I say, “They look like gypsies.”
“That’s what they are, nomads. Sell goods on the border of Pakistan.” He pushes another photo toward me, sipping his beer, and there he is with a bearded Afghan, flanked by two men with RPGs over their shoulders.
“This guy a tribal king or something?”
“Close. Actually, yes. It’s just we call ’em warlords over here. That’s Ishmael Khan. He’s the tribal king of Herat.”
“Think I read something about this cat.”
“You read evil stuff about him. He’s refused to concede his region to Karzai. He had bodyguards everywhere. The only way I got in was by telling them I was a Canadian novelist writing about a warlord named Khan who’s fighting off an imperial juggernaut. They asked me to prove it and I said, ‘Fuck the Soviet Union.’ They shook their heads like I was way behind the times or something, and I said, ‘Okay.

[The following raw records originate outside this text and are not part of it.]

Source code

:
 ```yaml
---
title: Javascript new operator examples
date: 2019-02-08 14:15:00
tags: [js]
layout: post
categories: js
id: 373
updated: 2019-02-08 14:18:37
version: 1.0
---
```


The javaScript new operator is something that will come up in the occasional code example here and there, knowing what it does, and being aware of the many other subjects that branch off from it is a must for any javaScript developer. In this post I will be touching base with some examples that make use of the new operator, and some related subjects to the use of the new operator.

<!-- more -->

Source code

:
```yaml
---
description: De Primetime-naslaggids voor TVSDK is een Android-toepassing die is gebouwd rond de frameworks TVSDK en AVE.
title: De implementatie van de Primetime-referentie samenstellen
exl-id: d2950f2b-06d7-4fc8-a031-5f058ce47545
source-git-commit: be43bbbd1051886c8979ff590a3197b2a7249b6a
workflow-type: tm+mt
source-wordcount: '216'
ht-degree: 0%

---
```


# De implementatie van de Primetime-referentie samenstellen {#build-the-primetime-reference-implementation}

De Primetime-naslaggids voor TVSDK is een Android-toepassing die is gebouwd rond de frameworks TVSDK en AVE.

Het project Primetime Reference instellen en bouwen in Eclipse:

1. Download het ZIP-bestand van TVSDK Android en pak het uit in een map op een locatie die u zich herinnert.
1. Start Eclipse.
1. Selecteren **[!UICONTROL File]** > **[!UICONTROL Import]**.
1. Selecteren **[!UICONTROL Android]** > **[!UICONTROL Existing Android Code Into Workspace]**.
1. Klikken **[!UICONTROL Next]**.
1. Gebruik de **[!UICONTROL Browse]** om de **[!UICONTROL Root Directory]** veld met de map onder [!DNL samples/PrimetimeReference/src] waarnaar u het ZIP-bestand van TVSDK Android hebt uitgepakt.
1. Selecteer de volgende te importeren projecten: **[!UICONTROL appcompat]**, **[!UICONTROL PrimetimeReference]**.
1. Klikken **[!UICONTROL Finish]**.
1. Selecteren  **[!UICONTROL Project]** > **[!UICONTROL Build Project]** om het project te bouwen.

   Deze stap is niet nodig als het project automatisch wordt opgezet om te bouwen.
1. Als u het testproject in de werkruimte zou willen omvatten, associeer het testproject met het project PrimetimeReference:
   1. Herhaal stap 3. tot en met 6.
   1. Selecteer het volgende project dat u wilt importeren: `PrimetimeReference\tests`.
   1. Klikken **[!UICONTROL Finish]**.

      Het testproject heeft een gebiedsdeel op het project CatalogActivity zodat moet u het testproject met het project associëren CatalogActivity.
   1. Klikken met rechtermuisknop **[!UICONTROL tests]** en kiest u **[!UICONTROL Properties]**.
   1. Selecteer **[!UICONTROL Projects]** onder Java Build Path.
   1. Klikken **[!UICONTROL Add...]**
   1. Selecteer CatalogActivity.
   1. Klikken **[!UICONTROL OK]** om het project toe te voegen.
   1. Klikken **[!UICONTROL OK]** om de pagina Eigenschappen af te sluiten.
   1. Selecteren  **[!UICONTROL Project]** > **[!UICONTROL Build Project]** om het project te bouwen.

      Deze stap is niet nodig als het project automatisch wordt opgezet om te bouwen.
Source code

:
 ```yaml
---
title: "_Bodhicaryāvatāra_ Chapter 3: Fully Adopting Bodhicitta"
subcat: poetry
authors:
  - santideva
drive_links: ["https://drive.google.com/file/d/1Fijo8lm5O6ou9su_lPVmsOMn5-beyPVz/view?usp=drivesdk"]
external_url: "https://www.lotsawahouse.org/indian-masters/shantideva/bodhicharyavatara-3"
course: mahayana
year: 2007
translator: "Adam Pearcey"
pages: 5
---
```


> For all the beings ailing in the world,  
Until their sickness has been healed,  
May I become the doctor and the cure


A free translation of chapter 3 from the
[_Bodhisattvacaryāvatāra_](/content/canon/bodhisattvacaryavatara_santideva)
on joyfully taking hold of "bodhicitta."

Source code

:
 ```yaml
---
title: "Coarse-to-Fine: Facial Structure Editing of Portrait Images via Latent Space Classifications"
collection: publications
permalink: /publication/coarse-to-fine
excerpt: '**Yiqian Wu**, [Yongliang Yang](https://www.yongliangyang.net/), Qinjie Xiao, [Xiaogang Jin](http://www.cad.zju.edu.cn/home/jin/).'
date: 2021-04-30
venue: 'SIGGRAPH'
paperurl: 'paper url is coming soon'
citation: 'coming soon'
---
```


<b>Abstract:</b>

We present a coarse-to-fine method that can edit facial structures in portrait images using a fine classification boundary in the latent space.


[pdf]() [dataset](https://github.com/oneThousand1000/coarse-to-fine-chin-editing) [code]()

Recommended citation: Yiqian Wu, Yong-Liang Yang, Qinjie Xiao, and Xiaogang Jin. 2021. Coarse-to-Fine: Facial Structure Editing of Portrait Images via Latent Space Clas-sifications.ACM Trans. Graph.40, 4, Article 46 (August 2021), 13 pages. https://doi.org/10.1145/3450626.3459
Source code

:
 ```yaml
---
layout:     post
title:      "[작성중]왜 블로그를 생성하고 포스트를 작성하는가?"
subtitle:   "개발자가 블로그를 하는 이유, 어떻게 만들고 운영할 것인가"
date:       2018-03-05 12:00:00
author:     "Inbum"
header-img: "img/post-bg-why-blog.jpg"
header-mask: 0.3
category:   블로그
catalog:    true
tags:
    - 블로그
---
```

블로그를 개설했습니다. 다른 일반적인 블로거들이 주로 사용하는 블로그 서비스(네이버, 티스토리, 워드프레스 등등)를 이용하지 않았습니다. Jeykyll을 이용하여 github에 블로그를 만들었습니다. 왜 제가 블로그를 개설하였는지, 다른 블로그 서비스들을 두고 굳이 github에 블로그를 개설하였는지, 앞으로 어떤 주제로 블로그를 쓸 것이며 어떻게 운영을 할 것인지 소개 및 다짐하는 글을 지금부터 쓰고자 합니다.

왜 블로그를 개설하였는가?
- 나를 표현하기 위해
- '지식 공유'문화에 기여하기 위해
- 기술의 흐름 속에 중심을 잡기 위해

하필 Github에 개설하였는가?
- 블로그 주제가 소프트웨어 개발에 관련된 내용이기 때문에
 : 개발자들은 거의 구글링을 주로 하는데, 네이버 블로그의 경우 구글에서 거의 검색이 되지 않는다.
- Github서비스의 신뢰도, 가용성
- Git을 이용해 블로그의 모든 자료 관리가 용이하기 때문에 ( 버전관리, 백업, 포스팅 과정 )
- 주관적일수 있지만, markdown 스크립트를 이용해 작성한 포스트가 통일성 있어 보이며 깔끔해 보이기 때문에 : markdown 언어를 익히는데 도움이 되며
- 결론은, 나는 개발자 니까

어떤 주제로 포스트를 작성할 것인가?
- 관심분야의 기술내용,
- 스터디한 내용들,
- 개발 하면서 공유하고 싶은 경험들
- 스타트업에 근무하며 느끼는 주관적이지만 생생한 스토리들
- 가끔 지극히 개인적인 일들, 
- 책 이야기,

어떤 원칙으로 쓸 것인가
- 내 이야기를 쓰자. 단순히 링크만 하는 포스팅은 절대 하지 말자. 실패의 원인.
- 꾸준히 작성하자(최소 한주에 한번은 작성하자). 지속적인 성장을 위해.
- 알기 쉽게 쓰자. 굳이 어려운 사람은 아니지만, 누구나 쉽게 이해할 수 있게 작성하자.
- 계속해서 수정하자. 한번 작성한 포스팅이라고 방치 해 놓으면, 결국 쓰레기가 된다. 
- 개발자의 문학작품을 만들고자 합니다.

Fuck the USA, too.’ I made a thumbs-down sign and they nodded and let me in. Khan told me I looked like an Afghan warrior in another life. That was a compliment.”

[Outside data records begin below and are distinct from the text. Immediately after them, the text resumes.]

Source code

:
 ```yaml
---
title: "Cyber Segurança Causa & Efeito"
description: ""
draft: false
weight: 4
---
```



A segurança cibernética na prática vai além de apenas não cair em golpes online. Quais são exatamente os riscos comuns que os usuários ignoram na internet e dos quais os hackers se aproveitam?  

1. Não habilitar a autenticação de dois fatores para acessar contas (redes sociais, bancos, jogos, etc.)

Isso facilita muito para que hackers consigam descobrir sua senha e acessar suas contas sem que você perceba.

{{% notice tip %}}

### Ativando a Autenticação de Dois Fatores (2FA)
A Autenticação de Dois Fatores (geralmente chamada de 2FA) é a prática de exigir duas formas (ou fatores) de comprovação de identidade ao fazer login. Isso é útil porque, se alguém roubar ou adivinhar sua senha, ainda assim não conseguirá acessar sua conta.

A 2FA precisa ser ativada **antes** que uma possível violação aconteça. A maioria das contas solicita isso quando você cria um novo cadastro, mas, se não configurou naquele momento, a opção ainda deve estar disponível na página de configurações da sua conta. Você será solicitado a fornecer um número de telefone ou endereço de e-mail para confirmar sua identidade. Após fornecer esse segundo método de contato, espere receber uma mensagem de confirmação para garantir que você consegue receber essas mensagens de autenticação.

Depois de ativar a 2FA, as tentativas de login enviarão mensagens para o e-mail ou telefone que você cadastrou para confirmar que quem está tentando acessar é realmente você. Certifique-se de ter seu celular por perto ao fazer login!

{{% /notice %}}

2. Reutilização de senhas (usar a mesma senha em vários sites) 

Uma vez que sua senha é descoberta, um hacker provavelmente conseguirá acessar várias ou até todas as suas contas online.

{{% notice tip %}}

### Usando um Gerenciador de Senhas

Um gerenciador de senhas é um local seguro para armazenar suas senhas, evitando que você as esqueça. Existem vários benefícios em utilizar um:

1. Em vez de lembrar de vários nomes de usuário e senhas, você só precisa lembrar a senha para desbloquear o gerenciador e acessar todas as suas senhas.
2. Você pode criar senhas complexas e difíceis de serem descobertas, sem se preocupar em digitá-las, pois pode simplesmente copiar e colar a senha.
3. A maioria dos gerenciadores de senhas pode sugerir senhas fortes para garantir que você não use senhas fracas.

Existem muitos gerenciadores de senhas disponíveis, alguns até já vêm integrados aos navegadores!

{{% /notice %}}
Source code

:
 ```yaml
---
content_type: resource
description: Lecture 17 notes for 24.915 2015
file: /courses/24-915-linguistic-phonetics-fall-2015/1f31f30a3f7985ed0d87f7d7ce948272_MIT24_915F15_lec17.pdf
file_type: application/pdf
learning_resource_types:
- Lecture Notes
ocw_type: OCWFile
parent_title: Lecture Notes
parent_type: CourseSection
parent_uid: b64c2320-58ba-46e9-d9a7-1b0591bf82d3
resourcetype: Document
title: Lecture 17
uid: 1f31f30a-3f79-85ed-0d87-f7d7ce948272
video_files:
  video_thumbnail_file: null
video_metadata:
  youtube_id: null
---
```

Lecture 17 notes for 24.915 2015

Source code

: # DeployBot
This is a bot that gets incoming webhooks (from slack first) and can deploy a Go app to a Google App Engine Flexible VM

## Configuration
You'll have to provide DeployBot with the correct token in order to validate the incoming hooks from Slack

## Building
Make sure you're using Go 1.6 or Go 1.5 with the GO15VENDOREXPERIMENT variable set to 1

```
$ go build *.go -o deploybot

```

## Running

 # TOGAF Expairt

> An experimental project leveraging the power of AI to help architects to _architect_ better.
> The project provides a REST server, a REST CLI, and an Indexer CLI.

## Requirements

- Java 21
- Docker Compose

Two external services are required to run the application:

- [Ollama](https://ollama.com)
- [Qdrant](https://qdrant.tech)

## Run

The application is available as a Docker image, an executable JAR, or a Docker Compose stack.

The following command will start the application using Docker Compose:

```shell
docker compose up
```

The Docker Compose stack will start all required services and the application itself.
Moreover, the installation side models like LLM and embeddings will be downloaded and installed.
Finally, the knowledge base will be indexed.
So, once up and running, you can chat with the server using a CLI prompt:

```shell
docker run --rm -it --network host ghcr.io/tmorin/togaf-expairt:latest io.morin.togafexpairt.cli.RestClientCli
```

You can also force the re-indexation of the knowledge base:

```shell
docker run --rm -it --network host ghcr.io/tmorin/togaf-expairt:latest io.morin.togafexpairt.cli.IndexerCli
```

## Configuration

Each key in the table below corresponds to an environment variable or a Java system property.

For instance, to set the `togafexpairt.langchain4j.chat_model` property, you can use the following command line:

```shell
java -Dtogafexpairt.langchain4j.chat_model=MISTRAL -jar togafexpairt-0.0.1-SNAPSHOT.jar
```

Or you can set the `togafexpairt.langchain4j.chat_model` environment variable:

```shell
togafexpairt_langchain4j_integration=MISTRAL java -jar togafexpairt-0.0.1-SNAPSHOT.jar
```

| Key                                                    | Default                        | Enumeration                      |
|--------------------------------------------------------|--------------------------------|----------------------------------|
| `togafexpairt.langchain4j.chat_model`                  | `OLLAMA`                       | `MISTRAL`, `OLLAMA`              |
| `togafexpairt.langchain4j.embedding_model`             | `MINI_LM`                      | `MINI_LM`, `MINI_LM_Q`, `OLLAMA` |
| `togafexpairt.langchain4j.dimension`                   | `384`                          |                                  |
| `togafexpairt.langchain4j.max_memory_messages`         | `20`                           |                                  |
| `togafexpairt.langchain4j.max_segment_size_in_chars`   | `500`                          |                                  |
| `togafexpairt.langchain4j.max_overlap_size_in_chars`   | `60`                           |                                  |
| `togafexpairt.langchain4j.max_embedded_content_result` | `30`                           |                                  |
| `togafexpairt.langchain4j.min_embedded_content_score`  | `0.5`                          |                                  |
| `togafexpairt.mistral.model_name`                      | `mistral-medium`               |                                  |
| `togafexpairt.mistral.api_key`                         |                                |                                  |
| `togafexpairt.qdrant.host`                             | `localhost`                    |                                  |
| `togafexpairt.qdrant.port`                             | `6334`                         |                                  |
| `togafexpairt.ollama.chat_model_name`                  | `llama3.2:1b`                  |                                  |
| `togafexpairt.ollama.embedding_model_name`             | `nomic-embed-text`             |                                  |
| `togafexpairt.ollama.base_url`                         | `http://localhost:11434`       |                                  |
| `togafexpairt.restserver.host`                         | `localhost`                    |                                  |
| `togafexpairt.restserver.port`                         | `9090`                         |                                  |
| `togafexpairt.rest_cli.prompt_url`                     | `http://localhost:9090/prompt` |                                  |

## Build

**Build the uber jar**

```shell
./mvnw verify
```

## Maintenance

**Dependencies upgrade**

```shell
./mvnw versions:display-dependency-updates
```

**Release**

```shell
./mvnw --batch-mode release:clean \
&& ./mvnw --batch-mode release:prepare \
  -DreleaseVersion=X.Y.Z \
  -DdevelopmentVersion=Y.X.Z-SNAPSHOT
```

“So is he a crook or what?”
“Sure he’s a crook. All the warlords over there are crooks. It’s a tributary system. He was so flagrant about his power that he gave me the lowdown on a laundering operation. Hinted at an upcoming coup against a rival warlord. It’s a way of life that extends far beyond our little jiffy in time there. Whether we’re dropping bombs or Wal-Marts in their cities, we better be s
ure about it.”
“Yeah,” I say.
He slams down his beer glass, squints, refills the both of us, says, “Once this old sage with half his face creviced by flesh-eating sand flies told me that the Afghan political picture is like the nine-hole Kabul golf course. He said the course was built in ’73 by the Afghan king. Closed by the pro-proletariat Soviets for ten years. Reopened for several years after the Soviets fell. Closed again by the Taliban. Reopened in 2002 by an NGO. There is no grass, only sand and oil. The greens are called the blacks. No American will set foot on such a lowly course, for fear of irreparable damage to their skills. Very few Afghans have ever learned how to play the game in thirty years. Probably never will. But they liken the view to a peaceful plain, so sunbright with promise you can’t even follow the ball.”
“Well,” I say, “if you don’t remember that the sun also rises, you’re gonna die internally.”
It’s the most I’ve talked to anyone but my uncle in a long time. I realize I may have made a mistake. Don’t know why it happened, except it feels right to reciprocate the sharing spirit.
“That was a picture of you,” he says, “in the Mercury News.”
I’d forgotten about the bruises on my lip, the black eye. I resist the temptation to massage one or the other, sip my beer. “Yeah.”
“Mr. Hate Crime.”
“That’s right,” I say, and then, “but that ain’t right.”
“You look Mexican to me.”
“Shit.” The urge to clear my name to this guy seems heightened by the beer. I want a smidgen of truth to get into the discourse, so I say, “I might as well be Mexican. Those cops and that blond snitch haven’t spent even a tenth of the time I’ve spent south of the border. Right here in San Jo: I grew up with eses. My best friend growing up was Mexican, my first lay was a girl named Dora Candelaria for chrissake. Those fools know nada. We used to cook carne asada in the summertime, pumping Vicente Fernandez’s ranchero gigs on hot stereos.”